丁寧に言い換えると、「神さまの御手の中に抱かれている天使のような存在」。 神さまの中に根を下ろすことによってのみ生きることができる存在となります。

 人は皆、死にます。しかし、死においても神さまの御手の中にあるということは決して消えないのです。

 神さまの御手の中にあるという確かさは、決して失われることはありません。神さまはわたしたちを手放すことはなさらないのです。

 その御手の力をもって、わたしたちを新しくしてくださる。新しい存在として造り変えてくださる。神さまの愛の手の中で新しい命を得る。そういうことを主イエスは言われたのです。

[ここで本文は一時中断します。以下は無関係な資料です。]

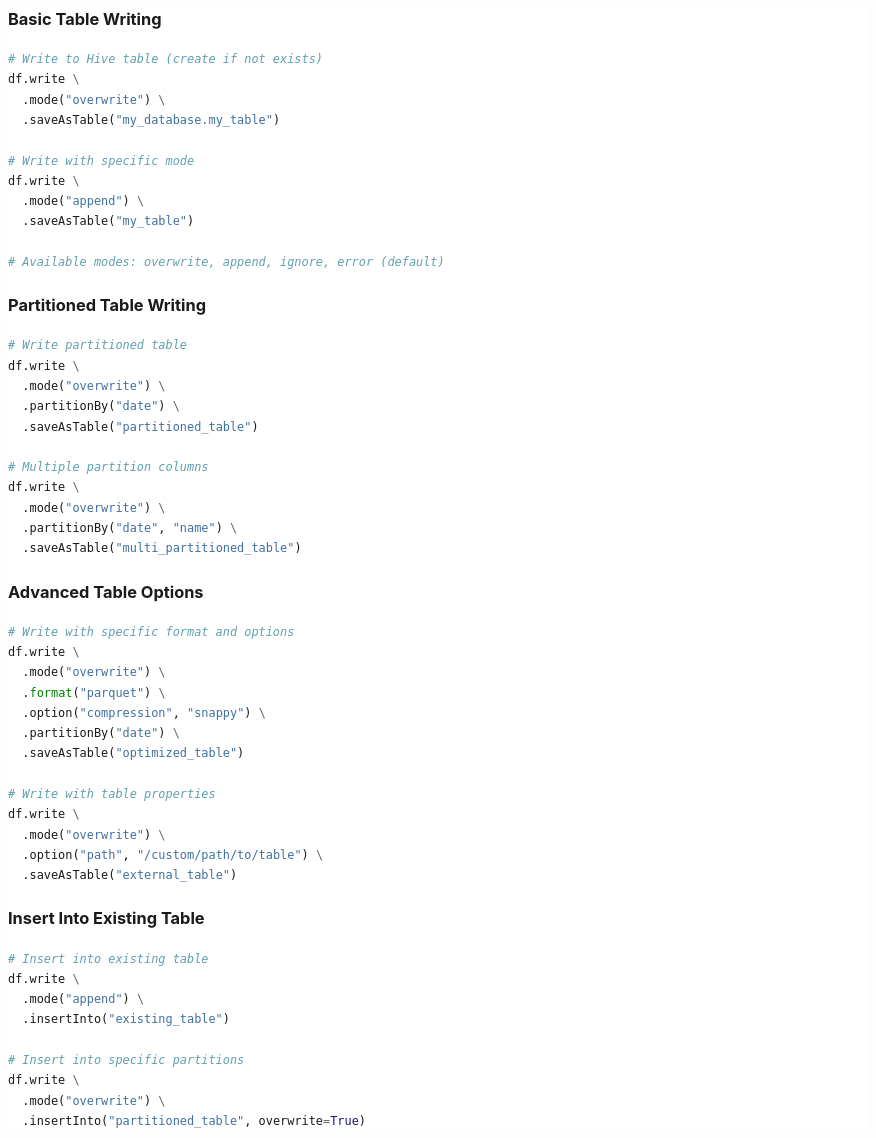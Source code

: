 ### Basic Table Writing
```python
# Write to Hive table (create if not exists)
df.write \
  .mode("overwrite") \
  .saveAsTable("my_database.my_table")

# Write with specific mode
df.write \
  .mode("append") \
  .saveAsTable("my_table")

# Available modes: overwrite, append, ignore, error (default)
```

### Partitioned Table Writing
```python
# Write partitioned table
df.write \
  .mode("overwrite") \
  .partitionBy("date") \
  .saveAsTable("partitioned_table")

# Multiple partition columns
df.write \
  .mode("overwrite") \
  .partitionBy("date", "name") \
  .saveAsTable("multi_partitioned_table")
```

### Advanced Table Options
```python
# Write with specific format and options
df.write \
  .mode("overwrite") \
  .format("parquet") \
  .option("compression", "snappy") \
  .partitionBy("date") \
  .saveAsTable("optimized_table")

# Write with table properties
df.write \
  .mode("overwrite") \
  .option("path", "/custom/path/to/table") \
  .saveAsTable("external_table")
```

### Insert Into Existing Table
```python
# Insert into existing table
df.write \
  .mode("append") \
  .insertInto("existing_table")

# Insert into specific partitions
df.write \
  .mode("overwrite") \
  .insertInto("partitioned_table", overwrite=True)
```
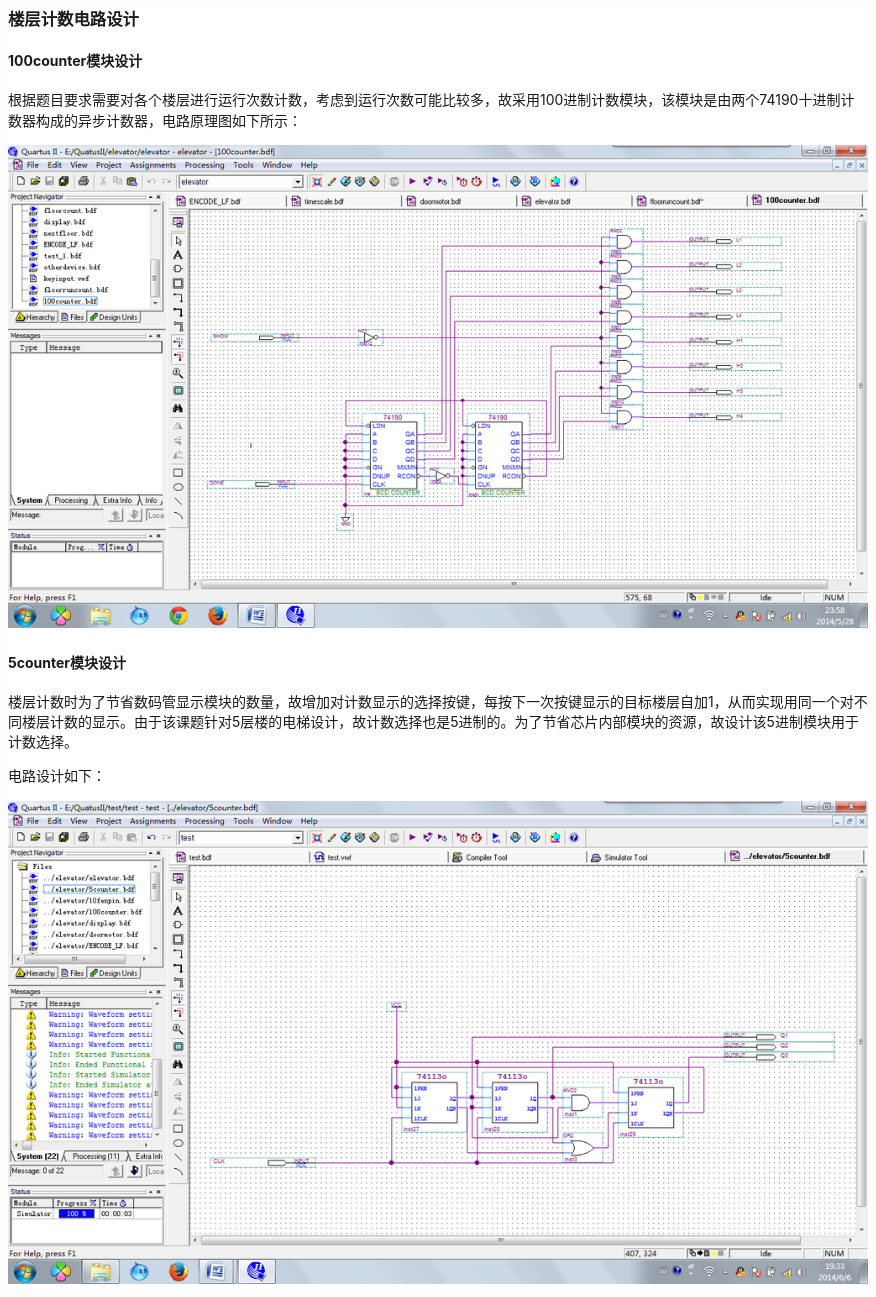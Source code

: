 ### 楼层计数电路设计

#### 100counter模块设计

根据题目要求需要对各个楼层进行运行次数计数，考虑到运行次数可能比较多，故采用100进制计数模块，该模块是由两个74190十进制计数器构成的异步计数器，电路原理图如下所示：

![100counter_circuit](./fig_elevator/100counter_circuit.png)

#### 5counter模块设计

楼层计数时为了节省数码管显示模块的数量，故增加对计数显示的选择按键，每按下一次按键显示的目标楼层自加1，从而实现用同一个对不同楼层计数的显示。由于该课题针对5层楼的电梯设计，故计数选择也是5进制的。为了节省芯片内部模块的资源，故设计该5进制模块用于计数选择。

电路设计如下：

![5counter_circuit](./fig_elevator/5counter_circuit.png)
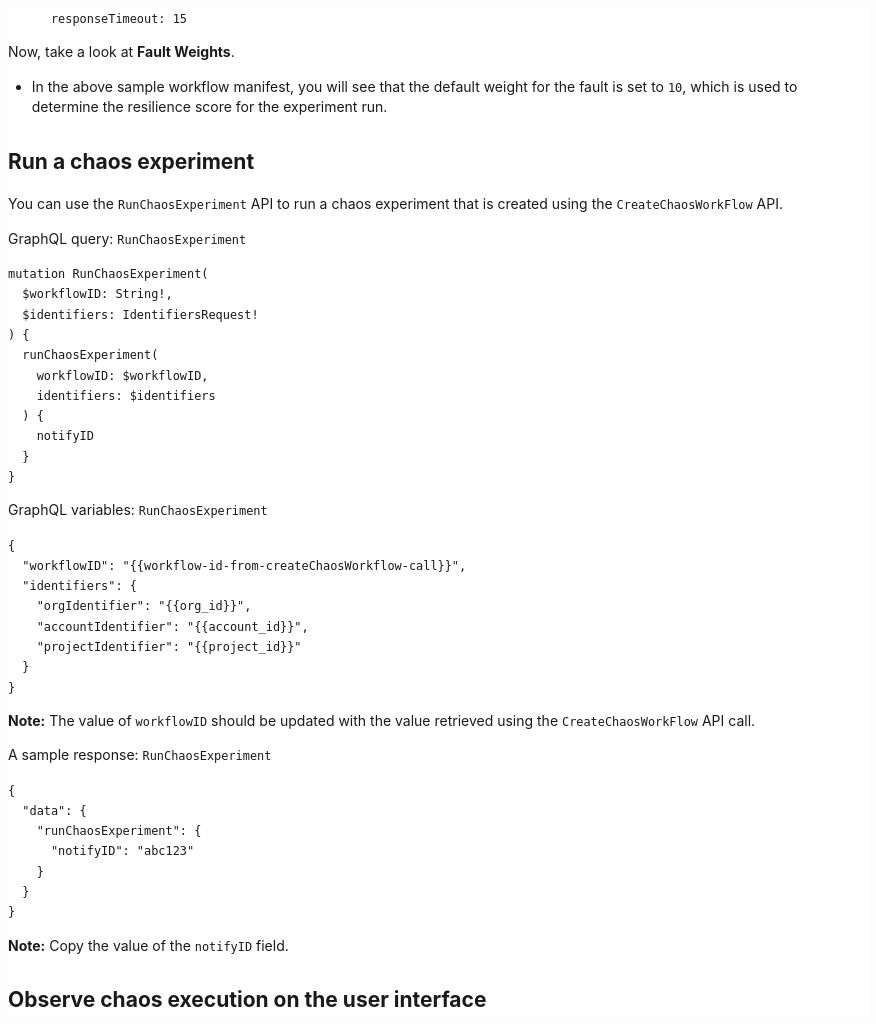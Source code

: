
 ```
      responseTimeout: 15
```

Now, take a look at **Fault Weights**. 
* In the above sample workflow manifest, you will see that the default weight for the fault is set to `10`, which is used to determine the resilience score for the experiment run. 

## Run a chaos experiment

You can use the `RunChaosExperiment` API to run a chaos experiment that is created using the `CreateChaosWorkFlow` API.

GraphQL query: `RunChaosExperiment`
```
mutation RunChaosExperiment(
  $workflowID: String!,
  $identifiers: IdentifiersRequest!
) {
  runChaosExperiment(
    workflowID: $workflowID,
    identifiers: $identifiers
  ) {
    notifyID
  }
}
```

GraphQL variables: `RunChaosExperiment`
```
{
  "workflowID": "{{workflow-id-from-createChaosWorkflow-call}}",
  "identifiers": {
    "orgIdentifier": "{{org_id}}", 
    "accountIdentifier": "{{account_id}}",
    "projectIdentifier": "{{project_id}}"
  }
}
```
**Note:** The value of `workflowID` should be updated with the value retrieved using the `CreateChaosWorkFlow` API call.

A sample response: `RunChaosExperiment`
```
{
  "data": {
    "runChaosExperiment": {
      "notifyID": "abc123"
    }
  }
}
```
**Note:** Copy the value of the `notifyID` field.

## Observe chaos execution on the user interface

 ところで、このサドカイ派の人々の質問は、主イエスが十字架の死を迎えようとしているほんの数日前になされました。

 十字架にご自身を差し出し、引き渡される、その目前に、復活などということがあるというのですかと主イエスに質問しているのです。

 それは、あなたの死、あなたの十字架は、何の意味があるのか、無駄死にするおつもりですかという問いでもあったのではないでしょうか。

 犠牲、わたしたち人間の救いのためにご自分を犠牲にする。その主イエスの道行きをあざ笑ったのです。

 無力になって、貧しさ、低さの中に、ご自分を置かれる。苦しみと死と人の罪の中に、ご自分を引き渡しなさる。その犠牲をお引き受けになる。

 それが天の父の御心であられることを知って、激しい愛の御心にご自身をお委ねなさる。 その信頼と献身を揺さぶろうとする問いであったのではないでしょうか。

 しかし、主イエスは、ここでも繰り返し、ご自分の歩み通される道をお示しになります。

 あなたがたは、このような愛の激しい命の力を持っている神さま、その神さまの力の中で捕らえられ生かされる。主イエスはそう言われたのです。